**Goal of the exercise:** Every line in the data below from the one containing "bodies), and must" down to the one containing "do you test", both included, must be retyped exactly; no other line is to appear.
Entries supplied Start Marker
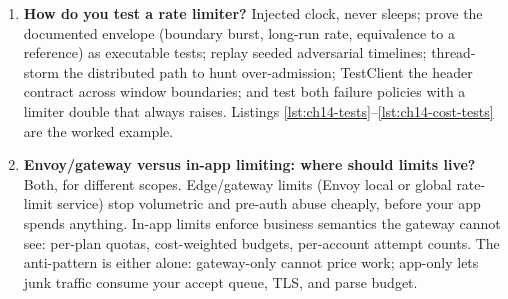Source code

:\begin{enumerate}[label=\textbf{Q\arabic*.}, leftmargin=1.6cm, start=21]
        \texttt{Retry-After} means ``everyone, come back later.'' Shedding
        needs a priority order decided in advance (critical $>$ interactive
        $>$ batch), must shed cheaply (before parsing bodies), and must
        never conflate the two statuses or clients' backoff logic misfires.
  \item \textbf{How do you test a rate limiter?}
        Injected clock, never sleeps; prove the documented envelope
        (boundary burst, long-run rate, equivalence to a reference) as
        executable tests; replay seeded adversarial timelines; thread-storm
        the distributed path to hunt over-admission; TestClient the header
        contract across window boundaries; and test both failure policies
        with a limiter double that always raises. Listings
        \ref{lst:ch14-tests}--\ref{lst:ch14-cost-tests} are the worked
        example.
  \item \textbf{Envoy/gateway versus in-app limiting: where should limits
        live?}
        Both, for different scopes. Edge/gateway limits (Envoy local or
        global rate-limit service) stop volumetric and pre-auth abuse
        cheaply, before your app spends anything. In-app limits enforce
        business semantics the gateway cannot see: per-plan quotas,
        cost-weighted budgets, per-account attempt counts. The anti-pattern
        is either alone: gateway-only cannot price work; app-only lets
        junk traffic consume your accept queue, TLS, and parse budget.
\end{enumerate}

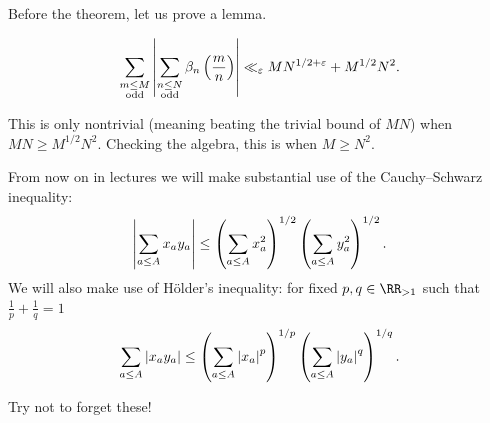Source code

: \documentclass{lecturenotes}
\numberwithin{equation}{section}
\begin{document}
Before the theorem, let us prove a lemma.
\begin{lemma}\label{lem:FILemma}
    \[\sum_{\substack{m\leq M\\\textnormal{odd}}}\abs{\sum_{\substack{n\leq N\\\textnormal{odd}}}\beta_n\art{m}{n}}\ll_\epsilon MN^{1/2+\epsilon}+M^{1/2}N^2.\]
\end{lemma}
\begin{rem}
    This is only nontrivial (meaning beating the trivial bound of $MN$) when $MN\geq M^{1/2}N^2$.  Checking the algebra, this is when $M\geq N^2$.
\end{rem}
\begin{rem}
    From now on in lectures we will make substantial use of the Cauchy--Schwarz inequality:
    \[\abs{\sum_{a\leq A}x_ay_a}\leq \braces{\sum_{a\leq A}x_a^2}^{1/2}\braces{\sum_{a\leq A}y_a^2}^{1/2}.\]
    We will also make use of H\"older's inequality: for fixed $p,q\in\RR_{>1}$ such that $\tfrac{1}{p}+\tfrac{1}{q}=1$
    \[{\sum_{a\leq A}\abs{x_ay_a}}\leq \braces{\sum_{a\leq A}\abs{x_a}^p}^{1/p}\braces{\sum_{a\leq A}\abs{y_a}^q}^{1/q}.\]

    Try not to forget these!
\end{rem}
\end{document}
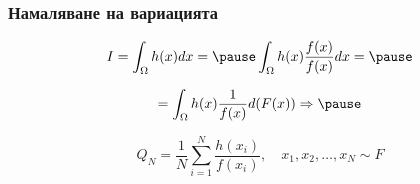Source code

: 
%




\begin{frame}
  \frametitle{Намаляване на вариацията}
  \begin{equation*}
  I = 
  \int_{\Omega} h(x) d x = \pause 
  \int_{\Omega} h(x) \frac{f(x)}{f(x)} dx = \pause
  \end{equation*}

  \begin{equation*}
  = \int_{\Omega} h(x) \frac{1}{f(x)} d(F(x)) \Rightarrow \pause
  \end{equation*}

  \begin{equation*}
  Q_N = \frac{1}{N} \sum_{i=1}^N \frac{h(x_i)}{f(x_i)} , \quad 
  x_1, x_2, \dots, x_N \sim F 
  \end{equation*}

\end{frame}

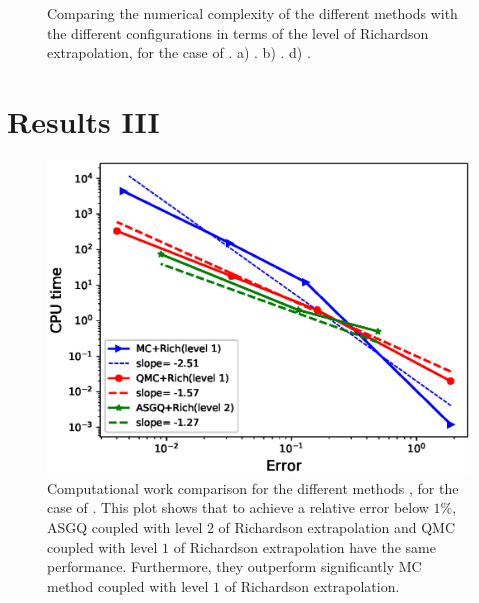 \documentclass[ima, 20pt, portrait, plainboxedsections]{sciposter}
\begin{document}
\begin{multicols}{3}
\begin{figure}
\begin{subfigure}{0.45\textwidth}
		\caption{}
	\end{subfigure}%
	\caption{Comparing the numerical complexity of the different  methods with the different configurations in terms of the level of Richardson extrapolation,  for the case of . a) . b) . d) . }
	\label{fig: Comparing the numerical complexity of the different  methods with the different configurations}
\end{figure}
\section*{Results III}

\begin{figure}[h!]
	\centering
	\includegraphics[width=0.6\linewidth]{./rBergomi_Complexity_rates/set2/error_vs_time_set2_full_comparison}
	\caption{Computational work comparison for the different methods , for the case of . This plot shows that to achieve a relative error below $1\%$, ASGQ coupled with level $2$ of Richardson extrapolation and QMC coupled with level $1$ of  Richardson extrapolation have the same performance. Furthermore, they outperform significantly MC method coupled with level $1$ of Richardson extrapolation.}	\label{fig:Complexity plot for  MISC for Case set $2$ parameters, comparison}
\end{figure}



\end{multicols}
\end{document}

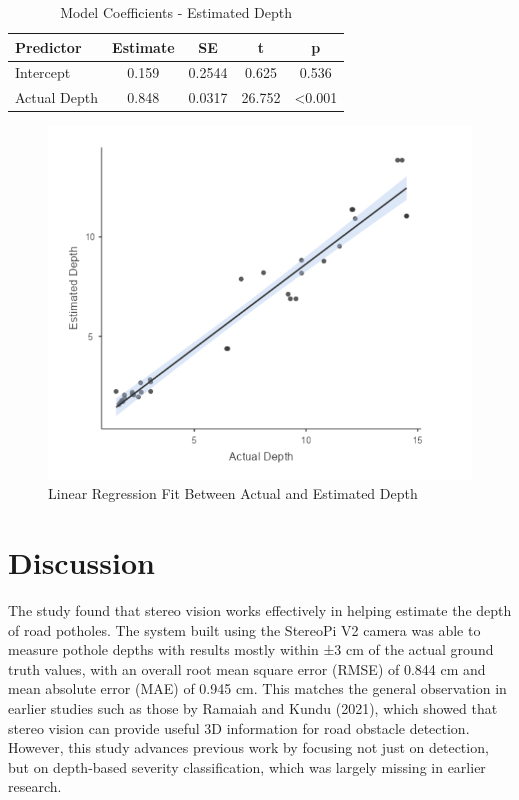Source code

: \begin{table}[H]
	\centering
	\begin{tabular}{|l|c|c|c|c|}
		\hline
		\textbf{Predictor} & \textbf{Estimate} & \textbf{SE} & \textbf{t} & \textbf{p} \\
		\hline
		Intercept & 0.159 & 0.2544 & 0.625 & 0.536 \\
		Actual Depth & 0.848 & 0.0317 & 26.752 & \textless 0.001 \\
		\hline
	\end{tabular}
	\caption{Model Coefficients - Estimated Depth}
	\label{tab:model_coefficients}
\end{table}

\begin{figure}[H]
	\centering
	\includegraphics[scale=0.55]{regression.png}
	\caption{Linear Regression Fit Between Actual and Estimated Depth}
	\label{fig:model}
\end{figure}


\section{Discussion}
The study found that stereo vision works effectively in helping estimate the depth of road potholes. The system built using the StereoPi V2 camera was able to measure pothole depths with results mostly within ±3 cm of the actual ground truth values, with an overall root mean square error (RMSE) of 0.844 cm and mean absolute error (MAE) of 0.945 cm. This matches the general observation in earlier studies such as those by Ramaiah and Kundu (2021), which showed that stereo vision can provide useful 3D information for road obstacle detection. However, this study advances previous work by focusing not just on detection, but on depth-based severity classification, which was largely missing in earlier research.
Entries supplied End Marker
**Written solution:**
        $>$ batch), must shed cheaply (before parsing bodies), and must
        never conflate the two statuses or clients' backoff logic misfires.
  \item \textbf{How do you test a rate limiter?}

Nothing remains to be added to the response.